I only come out at night... mostly...

18 responses to “Guyana: Crime Of The Century (1980)”

  1. ThereWolf says :

    I now require a very large scotch.

  2. kloipy says :

    haven’t seen this one either…I do know about Jones though. If he offered you a drink you gotta take a pass

    • ThereWolf says :

      Don’t watch it. I was completely demoralised after finishing it.

      By the way, I’ll be catching up at your place over the Easter hols…

      • Jarv says :

        Holy shit, I’ve seen this and completely forgotten the title.

        It honks.

        Nice review.

        There are lots of fascinating documentaries on Jones, but a “film”, although this barely qualifies, is not a good idea.

      • Jarv says :

        Just out of curiosity, what saved this reprehensible dogshit from an orangutan of doom?

      • ThereWolf says :

        Cheers, mate.

        You might have seen it under a different title – Cult Of The Damned.

        Guyana’s got the OOD all over it; I just thought it did enough in the last 30 minutes to warrant a half mark. Then again, maybe I’m trying too hard to draw some kind of positive from the viewing experience.

        I was so down after watching this I had to put some Joy Division on to cheer meself up…

      • Jarv says :

        I remember it being monumentally boring and unpleasant for large sections. The ending was, in context of what we’ve already seen, quite tastefully done.

        Utter dogshit this film. I’d probably have let it off as well.

  3. tombando says :

    Powers Boothe as Jim Jones was pretty good I remember. I happen to like both Gene Barry and Stuart Whitman, though both are better suited to Westerns, esp Whitman.

    Don’t think I would watch this one, Wolfie took one for the team today.

    • ThereWolf says :

      Powers Boothe? I can actually see him as Jones, now you mention it.

      Whitman has a good stab at it. But there are no shades to his portrayal, he just plays a bad guy. Barry does what he can with what he’s got. There’s not a lot you can do with zero.

    • tombando says :

      Powers Boothe was in some network made for TV film about it–you can imdb it if you are interested.

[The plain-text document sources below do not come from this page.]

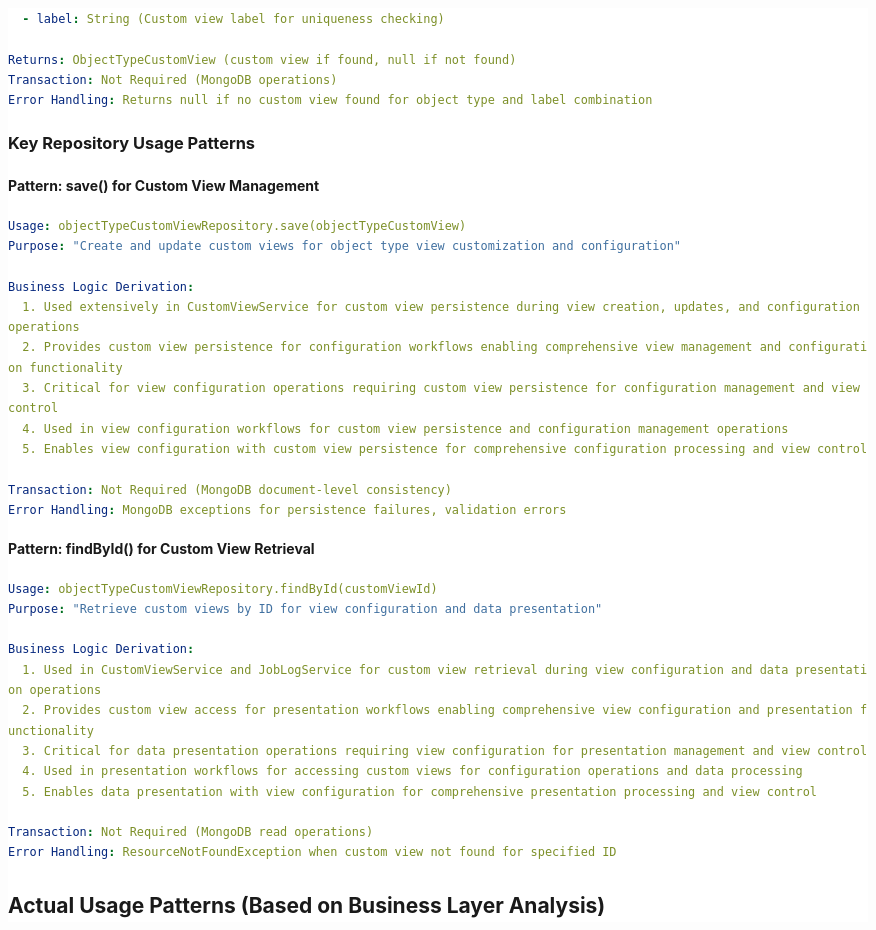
 ```yaml
  - label: String (Custom view label for uniqueness checking)

Returns: ObjectTypeCustomView (custom view if found, null if not found)
Transaction: Not Required (MongoDB operations)
Error Handling: Returns null if no custom view found for object type and label combination
```

### Key Repository Usage Patterns

#### Pattern: save() for Custom View Management
```yaml
Usage: objectTypeCustomViewRepository.save(objectTypeCustomView)
Purpose: "Create and update custom views for object type view customization and configuration"

Business Logic Derivation:
  1. Used extensively in CustomViewService for custom view persistence during view creation, updates, and configuration operations
  2. Provides custom view persistence for configuration workflows enabling comprehensive view management and configuration functionality
  3. Critical for view configuration operations requiring custom view persistence for configuration management and view control
  4. Used in view configuration workflows for custom view persistence and configuration management operations
  5. Enables view configuration with custom view persistence for comprehensive configuration processing and view control

Transaction: Not Required (MongoDB document-level consistency)
Error Handling: MongoDB exceptions for persistence failures, validation errors
```

#### Pattern: findById() for Custom View Retrieval
```yaml
Usage: objectTypeCustomViewRepository.findById(customViewId)
Purpose: "Retrieve custom views by ID for view configuration and data presentation"

Business Logic Derivation:
  1. Used in CustomViewService and JobLogService for custom view retrieval during view configuration and data presentation operations
  2. Provides custom view access for presentation workflows enabling comprehensive view configuration and presentation functionality
  3. Critical for data presentation operations requiring view configuration for presentation management and view control
  4. Used in presentation workflows for accessing custom views for configuration operations and data processing
  5. Enables data presentation with view configuration for comprehensive presentation processing and view control

Transaction: Not Required (MongoDB read operations)
Error Handling: ResourceNotFoundException when custom view not found for specified ID
```

## Actual Usage Patterns (Based on Business Layer Analysis)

He did a good job. Film was what it was, ditto the subject matter.

  4. Xiphos0311 says :

    Jim Jones was a real odd case. On one hand he was a driving force behind desegregation of Indiana(yep it wasn’t just the south and it was ALL democrats that drove it and the evil corrupt cocksuckers in unions that owned the democrats like slaves) he was all about feeding the hungry and trying to make life better. He was in big time with a lot of politicians and movers and shakers. The guy actually did some good things.

    On the other hand he was an avowed atheists in private that hated Christianity. A socialist and Communist and by the early 70’s completely nuts and preaching apocalyptic nonsense and thinking he was god. The move to Cali made it worse, which is what California is the worst possible outcome.

    • tombando says :

      So what about those stories @him being part of the CIA? What was all that about?

      • Xiphos0311 says :

        Those were stories he told along with how he and his family were attack for his integration stance he faked those.

      • Jarv says :

        He was a lying cockbag, remember.

        I still find it astonishing that that politician went there.

    • ThereWolf says :

      Yeh, I believe he was fine at one point & probably gained so many followers for the stance he took on many issues. Then he started hitting the drugs and went mental. Possibly he was already on the slide & the drugs finished him.

      The film makes no attempt to try and fathom him out though; bad man doing nasty things is all you get.

  5. Droid says :

    I think I know about as much as I need to know on this subject. I’ll give this movie a miss. Well reviewed Wolf.